When a line of the entries contains the word "Angular", report that line.
··· RECORDS SUPPLIED
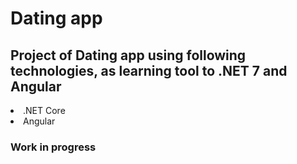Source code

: <h1>Dating app</h1>
<h2>Project of Dating app using following technologies, as learning tool to .NET 7 and Angular</h2>
<la>
  <li>.NET Core</li>
  <li>Angular</li>
</la>

<h3>Work in progress</h3>
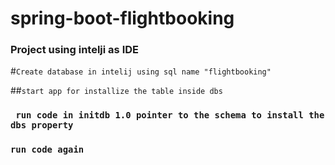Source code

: # spring-boot-flightbooking



### Project using intelji as IDE


#`Create database in intelij using sql name "flightbooking"`

##`start app for installize the table inside dbs`


### ` run code in initdb 1.0 pointer to the schema to install the dbs property`

### `run code again`
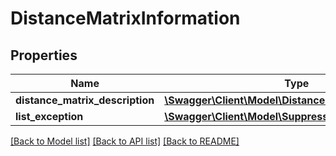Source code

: # DistanceMatrixInformation

## Properties
Name | Type | Description | Notes
------------ | ------------- | ------------- | -------------
**distance_matrix_description** | [**\Swagger\Client\Model\DistanceMatrixDescription**](DistanceMatrixDescription.md) |  | [optional] 
**list_exception** | [**\Swagger\Client\Model\SuppressedXServerException**](SuppressedXServerException.md) |  | [optional] 

[[Back to Model list]](../../README.md#documentation-for-models) [[Back to API list]](../../README.md#documentation-for-api-endpoints) [[Back to README]](../../README.md)

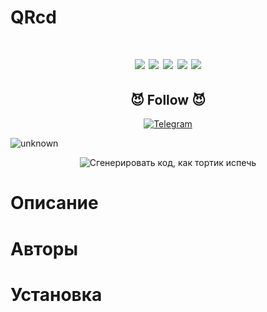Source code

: # QRcd

<h1 align="center"Qrcd (QRcode) для Linux</h1> 
<div align="center">
<img src="https://img.shields.io/badge/Made%20with-Python-1f425f.svg"> <img src="https://svgshare.com/i/ZhY.svg"> <img src="https://img.shields.io/github/forks/nordbearbotdev/QRcd?style=social&label=Fork&maxAge=2592000"> <img src="https://img.shields.io/github/stars/nordbearbotdev/QRcd?style=social&label=Star&maxAge=2592000"> <img src="https://img.shields.io/badge/PRs-welcome-brightgreen.svg?style=flat-square"> 
</div>
<h2 align="center">😈 Follow 😈 </h2>
<p align="center">
<a href="https://discord.gg/ng373YUPxz"><img title="Telegram" src="https://discord.com/assets/92ad040ed5143bfb541ea61f5c3bb18f.svg"></a>
</p>

![unknown](https://user-images.githubusercontent.com/85753549/154318489-90ef31c6-cb15-4d2b-8fa6-9a847b0117c1.png)
<div align="center">
<img src="https://img.shields.io/badge/%D0%A1%D0%B3%D0%B5%D0%BD%D0%B5%D1%80%D0%B8%D1%80%D0%BE%D0%B2%D0%B0%D1%82%D1%8C%20%D0%BA%D0%BE%D0%B4-%D0%BA%D0%B0%D0%BA%20%D1%82%D0%BE%D1%80%D1%82%D0%B8%D0%BA%20%D0%B8%D1%81%D0%BF%D0%B5%D1%87%D1%8C-lightgrey" alt='Сгенерировать код, как тортик испечь'>
</div>

# Описание



# Авторы



# Установка
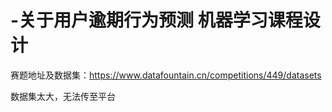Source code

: # -关于用户逾期行为预测   机器学习课程设计

赛题地址及数据集：https://www.datafountain.cn/competitions/449/datasets

数据集太大，无法传至平台
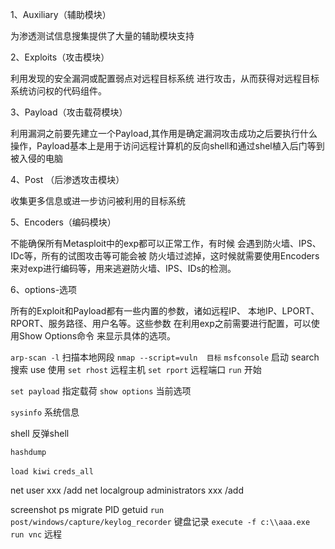 1、Auxiliary（辅助模块）

为渗透测试信息搜集提供了大量的辅助模块支持

2、Exploits（攻击模块）

利用发现的安全漏洞或配置弱点对远程目标系统 进行攻击，从而获得对远程目标系统访问权的代码组件。

3、Payload（攻击载荷模块）

利用漏洞之前要先建立一个Payload,其作用是确定漏洞攻击成功之后要执行什么操作，Payload基本上是用于访问远程计算机的反向shell和通过shel植入后门等到被入侵的电脑

4、Post （后渗透攻击模块）

收集更多信息或进一步访问被利用的目标系统

5、Encoders（编码模块）

不能确保所有Metasploit中的exp都可以正常工作，有时候 会遇到防火墙、IPS、IDc等，所有的试图攻击等可能会被 防火墙过滤掉，这时候就需要使用Encoders来对exp进行编码等，用来逃避防火墙、IPS、IDs的检测。

6、options-选项

所有的Exploit和Payload都有一些内置的参数，诸如远程IP、 本地IP、LPORT、RPORT、服务路径、用户名等。这些参数 在利用exp之前需要进行配置，可以使用Show Options命令 来显示具体的选项。


`arp-scan -l`
扫描本地网段
`nmap --script=vuln  目标`
`msfconsole` 启动
search 搜索
use 使用
`set rhost` 远程主机
`set rport` 远程端口
`run` 开始

`set payload`  指定载荷
`show options` 当前选项

`sysinfo` 系统信息

shell 反弹shell

`hashdump`

`load kiwi`
`creds_all`

net user xxx /add
net localgroup administrators xxx /add

screenshot
ps 
migrate PID
getuid
`run post/windows/capture/keylog_recorder` 键盘记录
`execute -f c:\\aaa.exe`
`run vnc` 远程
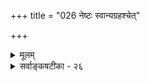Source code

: +++
title = "026 नेष्टः स्वान्यग्रहश्चेत्"

+++
<details><summary>मूलम्</summary>

नेष्टः स्वान्यग्रहश्चेत् क्वचिदपि न हि धीर्धर्मिणी वः कृतान्ते बुद्ध्यात्मा वासनाऽतो न च किमपि तयाऽपेक्षणीयं बहिष्ठम् ।  
धीसन्ताने त्वनादौ भवति च निखिला वासनैकः क्षणस्तन्निश्शेषध्वंसिनी सा युगपदखिलमप्युद्वमेत् कल्पनौघम् ॥ २६ ॥
</details>

<details><summary>सर्वाङ्कषटीका - २६</summary>

ननु विषय एव नास्तीति न वयं ब्रूमः, किन्तु ज्ञानातिरिक्तो विषयो बाह्यो नास्तीत्येव ब्रूमः । अतोऽसत्ख्यातिः कथमित्यत्राह - नेष्ट इत्यादि । **स्वान्यग्रहः** = स्वलक्षणविज्ञानातिरिक्तवस्तुविषयकज्ञानम् इष्टो न **चेत्** = यदि न संमतः, तर्हि वः **कृतान्ते** = स्वलक्षणविज्ञानातिरिक्तानङ्गीकर्तॄणां मते **धीः** = ज्ञानम् **क्वचिदपि** = कस्मिन्नपि विषये धर्मिणी - विषयवती न हि भवेत् । अतो बाह्यार्थस्य कस्याप्यनङ्गीकारे असत्ख्यातिरनिवार्या । ननूक्तमेव किल स एव विषय इतीति चेत्, एकस्यैव विषयत्वं विषयित्वं च कथम्? वासनावशादिति चेत्, तत्राह - **वासना** = बाह्यवस्तुकल्पिका वासनापि बुद्ध्यात्मा - विज्ञानाभिन्नैव, अतिरिक्तस्यानङ्गीकारात् । अतः **तया** = स्वलक्षणधिया **अपेक्षणीयम्** = स्वभिन्नवस्तुदर्शने **अपेक्षणीयम्** = कारणतयापेक्षितम् **बहिष्ठम्** = बाह्यं स्वव्यतिरिक्तम् **किमपि** = किञ्चिदपि न **च** = नैवास्ति । अतो बाह्यवस्तुकल्पनापि न संभवति ॥ 

ननु स्वभिन्नं वस्त्वेव नास्तीति न स्वभिन्नक्षणिकविज्ञानपरंपराणामनन्तानां सत्त्वादिति चेत्, ता अपि परंपराः स्वतन्त्राः परस्परं नोपकुर्युरेव । यद्युपकुर्युः तर्हि, अनादौ तु धीसन्ताने वर्तमाना निखिला च 

252. 

561 

[ सौत्रान्तिकमतविमर्शः ] 

स्वाकारोऽर्थैः स्वबुद्धौ निहित इति च नाऽऽधारहानाद्ययोगात् 

स्वच्छे छाया परस्मिन् न च भवति; न च स्यादसौ रूपशून्ये । 



वासना एकः क्षणः **भवति** = भवेत् । अनादित्वकथनं वासनानामानन्त्यप्रदर्शनार्थम् । सर्वेऽपि **क्षणाः** = पदार्थाः क्षणिकाः, तेषु तारतम्यादिकमपि नास्ति, निर्धर्मकत्वात् तत्प्रयुक्तं तारतम्यमपि नास्ति । पूर्वक्षणः उत्तरक्षणं प्रति कारणमुच्यते । एवं सर्वेषामप्युत्तरक्षणानां सर्वेऽपि क्षणाः पूर्ववर्तिनः । ततश्च सर्वान् प्रति सर्वस्यापि पूर्वत्वाविशेषेण कारणत्वानपायात्, सर्वेऽपि क्षणाःक्षणिकविज्ञानपरंपरा अविशेषादेकीभवेयुः । ततश्च वासना अप्यनादिकालप्रवृत्ताः तत्तत्परंपरायामेव संक्रमेरन्, नान्यपरंपरायामिति व्यवस्था च दुर्वचा । ततः किमित्यत्र - तदित्यादि । **तत्** = तस्मात् **सा** = वासना **निश्शेषध्वंसिनी** = यदा निरवशेषं **नश्यन्ती** = निरन्वयविनाशिनी भवति, तदा **अखिलमपि** = समस्तमपि **कल्पनौघम्** = स्वकार्यकल्पनासमुदायम् **युगपत्** = एकस्मिन्नेव क्षणे, **उद्धमेत्** = बहिः प्रकाशयेत् । सर्वा अपि वासनाः स्वाः स्वाः कल्पनाः युगपदेव कुर्युः, सन्तानैक्यव्यवस्थाया दुर्वचत्वात्, कल्पनाव्यवस्थापि दुर्वचा भवेदेव । कल्पनास्तु अनन्ता विचित्राश्च । कल्पका वासना अपि क्षणिकाः । युगपत्सर्ववासनानां नाशात् सर्वा अपि क्षणिकविज्ञानपरंपरा युगपत् मुच्येयुरिति जगदेव निष्क्रियं स्यात् । सन्तानैक्यव्यवस्थाया असंभवात् । उच्छेदो नाम **निरन्वयविनाशः** = संपूर्णनाशः । अतश्च युगपत्सर्वकल्पनाप्रादुर्भावात्, न स्यादिति पूर्वमेव (जड. 29) प्रतिपादितम् । स एव न्यायो वासनाविषयेऽपि समान इति प्रदर्शनाय श्लोकः ॥ २६ ॥
</details>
······
• RESPONSE:
<h2>Project of Dating app using following technologies, as learning tool to .NET 7 and Angular</h2>
  <li>Angular</li>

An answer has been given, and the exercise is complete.